LLM performance up 15.4%: MLPerf v5.1 confirms NVIDIA HGX B200 on Lambda is built for enterprise inference

Inference at scale is still too slow. Large models often stall under real-world load, burning time, compute, and user trust. That’s the problem we set out to solve.

Our MLPerf Inference v5.1 results show Lambda's 1-Click Clusters powered by NVIDIA HGX B200 achieved up to 15.4% performance gains than the previous round's best results. These benchmarks highlight how our 1-Click Clusters unlock best-in-class inference performance for enterprise production workloads.

The performance gap that matters

  • We tested three models across six scenarios: Llama 2 70B, Llama 3.1 405B, and Stable Diffusion XL. Each model was benchmarked in both the Offline and Server scenarios
  • Five of six submissions delivered higher performance than the prior rounds, with gains ranging from +1.6% to +15.4% 
  • Every submission met MLCommons' MLPerf accuracy and compliance checks for their respective tasks
  • All benchmarks were run on an 8x NVIDIA HGX B200 (180 GB VRAM per GPU), using NVIDIA TensorRT 10.11 on NVIDIA CUDA 12.9 and Ubuntu 24.04

Results at a glance

The table below compares our v5.1 results against v5.0’s published numbers for the same models and scenarios from the prior round.

Model

Scenario

v5.1 Result

v5.0 Best

Δ vs v5.0

llama2-70b-99

Offline

102725.00 Tokens/s

98858.00 Tokens/s

+3.9%

llama2-70b-99

Server

99993.90 Tokens/s

98443.30 Tokens/s

+1.6%

llama3.1-405b

Offline

1648.60 Tokens/s

1538.17 Tokens/s

+7.2%

llama3.1-405b

Server

1246.79 Tokens/s

1080.31 Tokens/s

+15.4%

stable-diffusion-xl

Offline

32.57 Samples/s

30.38 Samples/s

+7.2%

stable-diffusion-xl

Server

28.46 Queries/s

28.92 Queries/s

-1.6%

      Percentage gains(△) are calculated as (v5.1 ÷ prior best – 1) × 100
  • Llama 3.1 405B showed the largest Server-side gain (+15.4%
  • On 8xB200, both Llama 3.1 405B and Llama 2 70B delivered 3-4x higher performance than the best 8xH200 results
  • Stable Diffusion XL (SDXL) improved +7.2% in offline throughput.

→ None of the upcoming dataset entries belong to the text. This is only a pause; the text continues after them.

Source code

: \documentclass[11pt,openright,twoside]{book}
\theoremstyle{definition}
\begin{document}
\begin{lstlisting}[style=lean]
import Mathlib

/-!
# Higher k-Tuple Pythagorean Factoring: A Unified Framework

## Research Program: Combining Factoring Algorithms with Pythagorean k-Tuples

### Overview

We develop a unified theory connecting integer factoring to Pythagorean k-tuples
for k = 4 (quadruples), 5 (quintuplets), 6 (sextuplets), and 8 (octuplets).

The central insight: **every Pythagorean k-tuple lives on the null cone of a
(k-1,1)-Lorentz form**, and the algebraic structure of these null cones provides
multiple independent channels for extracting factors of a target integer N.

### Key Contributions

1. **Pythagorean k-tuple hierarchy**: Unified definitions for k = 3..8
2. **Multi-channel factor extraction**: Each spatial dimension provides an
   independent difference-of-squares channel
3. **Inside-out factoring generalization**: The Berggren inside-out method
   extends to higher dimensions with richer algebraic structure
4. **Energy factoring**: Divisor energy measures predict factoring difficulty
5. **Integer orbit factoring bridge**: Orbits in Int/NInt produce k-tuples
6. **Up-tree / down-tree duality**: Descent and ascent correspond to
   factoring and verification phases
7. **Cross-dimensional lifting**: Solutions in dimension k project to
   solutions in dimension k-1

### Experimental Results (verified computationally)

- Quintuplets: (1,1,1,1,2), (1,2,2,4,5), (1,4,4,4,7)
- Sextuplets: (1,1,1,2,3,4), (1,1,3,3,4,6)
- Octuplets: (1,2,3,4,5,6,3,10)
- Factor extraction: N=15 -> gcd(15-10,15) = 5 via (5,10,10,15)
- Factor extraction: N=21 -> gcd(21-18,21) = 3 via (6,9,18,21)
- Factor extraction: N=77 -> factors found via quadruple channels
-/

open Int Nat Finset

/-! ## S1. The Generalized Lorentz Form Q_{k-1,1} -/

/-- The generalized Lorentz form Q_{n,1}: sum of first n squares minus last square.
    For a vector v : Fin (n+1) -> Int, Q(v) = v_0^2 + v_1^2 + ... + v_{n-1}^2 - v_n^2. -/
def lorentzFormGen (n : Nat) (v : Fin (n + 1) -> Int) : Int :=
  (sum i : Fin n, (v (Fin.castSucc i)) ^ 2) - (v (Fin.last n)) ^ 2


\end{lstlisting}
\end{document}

Server dipped -1.6% vs. the prior best but still matched the median and SDXL was 1.07x faster than the best 8xH200 results
  • The latest NVIDIA silicon combined with software produced a 1.6-15.4% gains across models with NVIDIA’s updated stack: TensorRT 10.11 and CUDA 12.9 with improved FP4 support

System Under Test (SUT)

MLPerf benchmarks were evaluated in two key inference scenarios:

Offline: measures peak throughput at saturation, relevant for batch jobs and bulk generation.

Server: enforces strict latency caps under load, simulating real-world serving conditions. Gains here directly improve user experience for real-time applications. 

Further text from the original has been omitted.